##### Task inputs
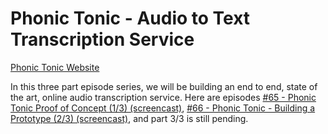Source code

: # Phonic Tonic - Audio to Text Transcription Service

[Phonic Tonic Website](https://phonictonic.com/)

In this three part episode series, we will be building an end to end, state of the art, online audio transcription service. Here are episodes [#65 - Phonic Tonic Proof of Concept (1/3) (screencast)](https://sysadmincasts.com/episodes/65-phonic-tonic-proof-of-concept-1-3), [#66 - Phonic Tonic - Building a Prototype (2/3) (screencast)](https://sysadmincasts.com/episodes/66-phonic-tonic-building-a-prototype-2-3), and part 3/3 is still pending.
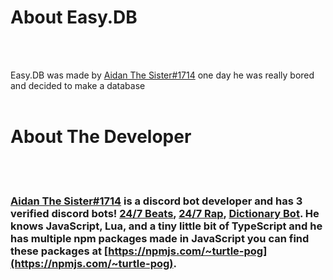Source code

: # About Easy.DB
<br><br>

 Easy.DB was made by [Aidan The Sister#1714](https://discord.com/users/497200251661320212) one day he was really bored and decided to make a database
<br><br>

# About The Developer
<br><br>

### [Aidan The Sister#1714](https://discord.com/users/497200251661320212) is a discord bot developer and has 3 verified discord bots! [24/7 Beats](https://discord.com/oauth2/authorize?client_id=803380435144278047&permissions=16067680&scope=bot), [24/7 Rap](https://discord.com/api/oauth2/authorize?client_id=820415403012128849&permissions=37084224&scope=bot), [Dictionary Bot](https://discord.com/api/oauth2/authorize?client_id=807294099651952761&permissions=84992&scope=bot). He knows JavaScript, Lua, and a tiny little bit of TypeScript and he has multiple npm packages made in JavaScript you can find these packages at [https://npmjs.com/~turtle-pog](https://npmjs.com/~turtle-pog).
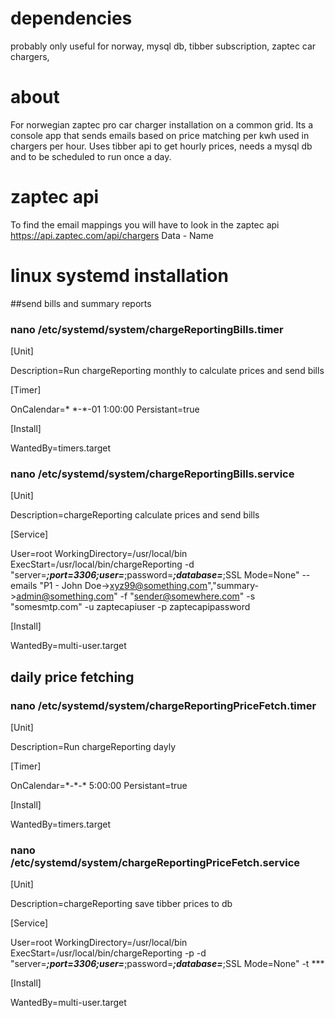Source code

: # dependencies 
probably only useful for norway,
mysql db,
tibber subscription,
zaptec car chargers,

# about
For norwegian zaptec pro car charger installation on a common grid. 
Its a console app that sends emails based on price matching per kwh used in chargers per hour.
Uses tibber api to get hourly prices, needs a mysql db and to be scheduled to run once a day. 

# zaptec api
To find the email mappings you will have to look in the zaptec api 
https://api.zaptec.com/api/chargers
Data - Name

# linux systemd installation 
##send bills and summary reports
### nano /etc/systemd/system/chargeReportingBills.timer
[Unit]

Description=Run chargeReporting monthly to calculate prices and send bills


[Timer]

OnCalendar=&ast; &ast;-&ast;-01 1:00:00
Persistant=true


[Install]

WantedBy=timers.target

### nano /etc/systemd/system/chargeReportingBills.service
[Unit]

Description=chargeReporting calculate prices and send bills

[Service]

User=root
WorkingDirectory=/usr/local/bin
ExecStart=/usr/local/bin/chargeReporting -d "server=***;port=3306;user=***;password=***;database=***;SSL Mode=None" --emails "P1 - John Doe->xyz99@something.com","summary->admin@something.com" -f "sender@somewhere.com" -s "somesmtp.com" -u zaptecapiuser -p zaptecapipassword


[Install]

WantedBy=multi-user.target


## daily price fetching
### nano /etc/systemd/system/chargeReportingPriceFetch.timer
[Unit]

Description=Run chargeReporting dayly


[Timer]

OnCalendar=&ast;-&ast;-&ast; 5:00:00
Persistant=true

[Install]

WantedBy=timers.target


### nano /etc/systemd/system/chargeReportingPriceFetch.service
[Unit]

Description=chargeReporting save tibber prices to db


[Service]

User=root
WorkingDirectory=/usr/local/bin
ExecStart=/usr/local/bin/chargeReporting -p -d "server=***;port=3306;user=***;password=***;database=***;SSL Mode=None" -t ***


[Install]

WantedBy=multi-user.target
##########
Exercise prompt
Go through the listing above and write out exactly the lines starting with the one holding "Text Transcription Service" and running through the one holding "[Phonic Tonic Website](https://phonictonic.com/)", ends included, and no others.

Exercise result
: # Phonic Tonic - Audio to Text Transcription Service

[Phonic Tonic Website](https://phonictonic.com/)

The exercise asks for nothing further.